Today I have named terrible Tuesday..I was sitting rocking my son to sleep this morning for his nap thinking about my life. I know all in about 25 mins right...well while I was thinking, I thought of what my fiance thinks of me well I should say how he thinks of me. I came up with that he thinks I am very demanding, superficial and materialistic. Because I asked for flowers and chocolates for valentines day and demanded he take me out since last year he didn't. I bugged him endlessly about getting engaged and flaunted ring apone ring in front of him all the time. I also constantly buy new things here and there and/or ask him to buy them for me. I didn't like hearing all this all in my head because i don't think of myself like that. But I am!!
I do not want to be that kind of person! I feel horrible hearing and reading all that know about myself...Zack is the best guy I have ever meant and on top of that he has tolerated all of my shit I have put him through from moving across the U.S. to horrible debt! He still loves me "unconditionally" and I couldn't ask for a better fiance. I want to be the best person for him and take care of him not make him constantly take care of me. He deserves so much better then I give him.

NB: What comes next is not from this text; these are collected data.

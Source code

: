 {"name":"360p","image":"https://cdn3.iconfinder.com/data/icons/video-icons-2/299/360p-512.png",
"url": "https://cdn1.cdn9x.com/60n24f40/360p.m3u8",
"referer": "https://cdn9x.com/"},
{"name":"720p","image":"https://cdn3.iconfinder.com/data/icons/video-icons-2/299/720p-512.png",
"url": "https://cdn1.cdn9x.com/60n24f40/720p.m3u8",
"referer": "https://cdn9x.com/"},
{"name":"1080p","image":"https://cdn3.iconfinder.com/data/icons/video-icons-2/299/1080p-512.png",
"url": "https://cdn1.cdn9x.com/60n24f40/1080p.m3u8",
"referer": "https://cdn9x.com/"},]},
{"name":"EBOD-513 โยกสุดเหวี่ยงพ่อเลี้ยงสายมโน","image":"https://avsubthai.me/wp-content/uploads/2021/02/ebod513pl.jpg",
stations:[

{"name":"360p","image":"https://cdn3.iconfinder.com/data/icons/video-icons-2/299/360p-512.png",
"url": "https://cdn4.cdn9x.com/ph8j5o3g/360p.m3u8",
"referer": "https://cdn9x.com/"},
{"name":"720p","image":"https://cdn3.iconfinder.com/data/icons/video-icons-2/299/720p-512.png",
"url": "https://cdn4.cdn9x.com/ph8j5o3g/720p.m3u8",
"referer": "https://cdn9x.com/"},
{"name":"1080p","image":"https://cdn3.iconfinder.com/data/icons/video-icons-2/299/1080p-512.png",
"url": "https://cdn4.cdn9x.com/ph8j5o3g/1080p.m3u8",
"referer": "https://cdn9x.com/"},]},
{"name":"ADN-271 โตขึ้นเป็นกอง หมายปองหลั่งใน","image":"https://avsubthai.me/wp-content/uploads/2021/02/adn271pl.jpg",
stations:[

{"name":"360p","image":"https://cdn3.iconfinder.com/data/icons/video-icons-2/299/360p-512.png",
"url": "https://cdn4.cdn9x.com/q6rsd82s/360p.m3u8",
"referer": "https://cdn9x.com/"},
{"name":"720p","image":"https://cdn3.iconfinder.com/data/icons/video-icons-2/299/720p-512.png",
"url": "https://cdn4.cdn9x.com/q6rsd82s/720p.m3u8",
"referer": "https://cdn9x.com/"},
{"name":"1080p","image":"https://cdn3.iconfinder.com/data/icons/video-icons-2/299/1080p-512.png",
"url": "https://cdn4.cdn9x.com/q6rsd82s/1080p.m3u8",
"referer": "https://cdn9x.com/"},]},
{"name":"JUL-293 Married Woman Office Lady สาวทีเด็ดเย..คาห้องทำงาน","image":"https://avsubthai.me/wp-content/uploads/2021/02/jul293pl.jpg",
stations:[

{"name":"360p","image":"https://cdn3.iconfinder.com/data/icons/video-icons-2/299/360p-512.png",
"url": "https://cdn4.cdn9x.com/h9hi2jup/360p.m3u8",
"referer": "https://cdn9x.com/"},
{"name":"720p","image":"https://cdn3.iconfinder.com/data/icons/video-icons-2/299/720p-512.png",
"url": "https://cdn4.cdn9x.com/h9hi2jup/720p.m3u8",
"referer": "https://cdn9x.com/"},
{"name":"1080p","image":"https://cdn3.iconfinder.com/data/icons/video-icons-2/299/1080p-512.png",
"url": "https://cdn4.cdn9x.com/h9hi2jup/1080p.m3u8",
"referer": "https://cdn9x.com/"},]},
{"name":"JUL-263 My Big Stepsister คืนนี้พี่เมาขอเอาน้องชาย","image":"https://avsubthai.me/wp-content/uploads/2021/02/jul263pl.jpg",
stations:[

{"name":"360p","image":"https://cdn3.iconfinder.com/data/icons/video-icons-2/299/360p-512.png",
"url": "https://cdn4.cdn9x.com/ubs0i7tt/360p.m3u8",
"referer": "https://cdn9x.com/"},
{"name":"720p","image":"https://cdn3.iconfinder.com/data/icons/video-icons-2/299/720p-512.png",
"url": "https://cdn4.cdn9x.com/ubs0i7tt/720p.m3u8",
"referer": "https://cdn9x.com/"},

Another thing I realized today..I need to stop pushing people who love me away. I don't have alot of family that are there for me and care about me. The ones that do love me and care about me and Boone I keep pushing away. Jenny for instance...she is the only Grandma Boone has and I have been (well still am) so nervous to let her babysit Boone because I do not like her drinking problem she has. But for some reason till today I didn't realize she would never let that interfere with taking care of Boone. She would never hurt him or let anything happen to him. She loves him more than anything in this world and I just never thought about it. I am so dang protective of him that I think only I know how to take care of him. I need to loosen up just a little...just a little!! There are times when i think she needs a break she has gone through alot and is going though alot with raising a daughter (teenage one at that) and being engaged to a man no one in the family likes what so ever. You have to accept people for who they are and what they do, if they don't want to change you either accept it or have to tolerate it because they are your family. One thing Zack had taught me over the years we have been together is "You can't make someone change, they have to want to" this has been a hard lesson to learn! I have to learn to accept people for what they are and what they do!! Another instance is My mom she doesn't want to be part of our lives right now, or better yet doesn't know how with her addiction problem, and my dad lives so far away plus we don't have the closest relationship anyway. So I need to accept the family I have here that do want to be part of my life. They aren't out to ruin my life or make it harder for Zack and I but are here to endure everything I have going on and love me for who I am!!
I had to get that out on the table because some days I can be really smart and think about all this stuff from outside the box and some days. Like Zack likes to say "I am only using 5% of my brain".
Enjoy the sun we have it keeps peaking through here and there and have a wonderful Tuesday!